- **GOAL OF THE EXERCISE**
Determine how many lines in the records that follow hold the string "assignment". Only that number should be returned.
====
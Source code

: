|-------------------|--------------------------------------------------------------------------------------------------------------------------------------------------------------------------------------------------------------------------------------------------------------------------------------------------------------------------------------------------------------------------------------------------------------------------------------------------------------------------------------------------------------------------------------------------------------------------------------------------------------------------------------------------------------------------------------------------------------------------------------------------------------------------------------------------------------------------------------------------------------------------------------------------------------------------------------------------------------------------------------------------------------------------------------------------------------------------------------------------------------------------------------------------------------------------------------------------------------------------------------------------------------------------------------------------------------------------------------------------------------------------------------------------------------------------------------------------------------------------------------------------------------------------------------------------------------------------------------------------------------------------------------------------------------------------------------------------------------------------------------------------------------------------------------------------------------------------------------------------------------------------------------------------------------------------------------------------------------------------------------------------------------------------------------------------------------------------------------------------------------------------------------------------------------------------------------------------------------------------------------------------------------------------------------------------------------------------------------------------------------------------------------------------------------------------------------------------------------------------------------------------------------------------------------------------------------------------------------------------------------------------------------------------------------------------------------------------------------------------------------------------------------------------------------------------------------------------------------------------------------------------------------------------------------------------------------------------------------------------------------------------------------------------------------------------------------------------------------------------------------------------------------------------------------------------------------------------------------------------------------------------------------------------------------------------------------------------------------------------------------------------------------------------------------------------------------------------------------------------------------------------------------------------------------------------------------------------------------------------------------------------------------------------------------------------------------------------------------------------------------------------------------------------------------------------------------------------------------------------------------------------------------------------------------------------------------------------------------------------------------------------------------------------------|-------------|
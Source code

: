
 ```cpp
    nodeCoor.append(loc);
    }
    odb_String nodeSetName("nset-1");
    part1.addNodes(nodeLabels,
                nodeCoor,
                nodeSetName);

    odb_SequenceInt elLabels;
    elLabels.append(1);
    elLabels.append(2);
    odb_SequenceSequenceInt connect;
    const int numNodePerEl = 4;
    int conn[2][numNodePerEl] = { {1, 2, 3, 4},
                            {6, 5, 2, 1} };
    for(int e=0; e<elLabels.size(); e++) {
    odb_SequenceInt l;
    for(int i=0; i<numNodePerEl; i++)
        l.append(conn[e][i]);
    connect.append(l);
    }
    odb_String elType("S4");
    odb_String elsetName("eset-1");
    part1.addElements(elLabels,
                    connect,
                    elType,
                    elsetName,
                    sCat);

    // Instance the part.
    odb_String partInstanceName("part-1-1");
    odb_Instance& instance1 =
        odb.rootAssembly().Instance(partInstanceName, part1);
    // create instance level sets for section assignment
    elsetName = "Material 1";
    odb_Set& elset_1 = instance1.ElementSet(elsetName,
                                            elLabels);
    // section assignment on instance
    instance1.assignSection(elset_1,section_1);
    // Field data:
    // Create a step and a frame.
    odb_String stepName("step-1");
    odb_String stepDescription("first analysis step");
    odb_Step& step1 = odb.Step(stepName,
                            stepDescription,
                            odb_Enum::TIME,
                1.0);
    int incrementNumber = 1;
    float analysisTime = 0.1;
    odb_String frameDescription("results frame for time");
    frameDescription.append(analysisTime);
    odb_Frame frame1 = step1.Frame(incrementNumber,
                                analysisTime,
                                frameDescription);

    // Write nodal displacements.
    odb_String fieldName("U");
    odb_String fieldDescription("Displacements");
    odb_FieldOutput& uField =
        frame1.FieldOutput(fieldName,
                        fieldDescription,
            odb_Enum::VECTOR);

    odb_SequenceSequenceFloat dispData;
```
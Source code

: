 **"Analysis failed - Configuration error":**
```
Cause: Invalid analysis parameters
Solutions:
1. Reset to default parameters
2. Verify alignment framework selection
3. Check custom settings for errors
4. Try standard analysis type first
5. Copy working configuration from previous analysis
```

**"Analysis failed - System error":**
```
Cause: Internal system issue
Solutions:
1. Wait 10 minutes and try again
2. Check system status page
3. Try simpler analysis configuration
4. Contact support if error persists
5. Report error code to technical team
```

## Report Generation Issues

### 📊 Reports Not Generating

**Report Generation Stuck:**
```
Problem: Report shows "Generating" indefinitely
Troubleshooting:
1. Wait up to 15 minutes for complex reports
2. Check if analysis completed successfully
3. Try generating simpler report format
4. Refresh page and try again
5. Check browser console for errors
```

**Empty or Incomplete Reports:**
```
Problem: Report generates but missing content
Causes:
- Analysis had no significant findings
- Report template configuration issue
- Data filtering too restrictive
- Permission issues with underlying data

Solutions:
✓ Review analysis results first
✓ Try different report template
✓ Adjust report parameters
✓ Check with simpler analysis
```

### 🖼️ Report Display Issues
====
- **COMPLETED EXERCISE**
2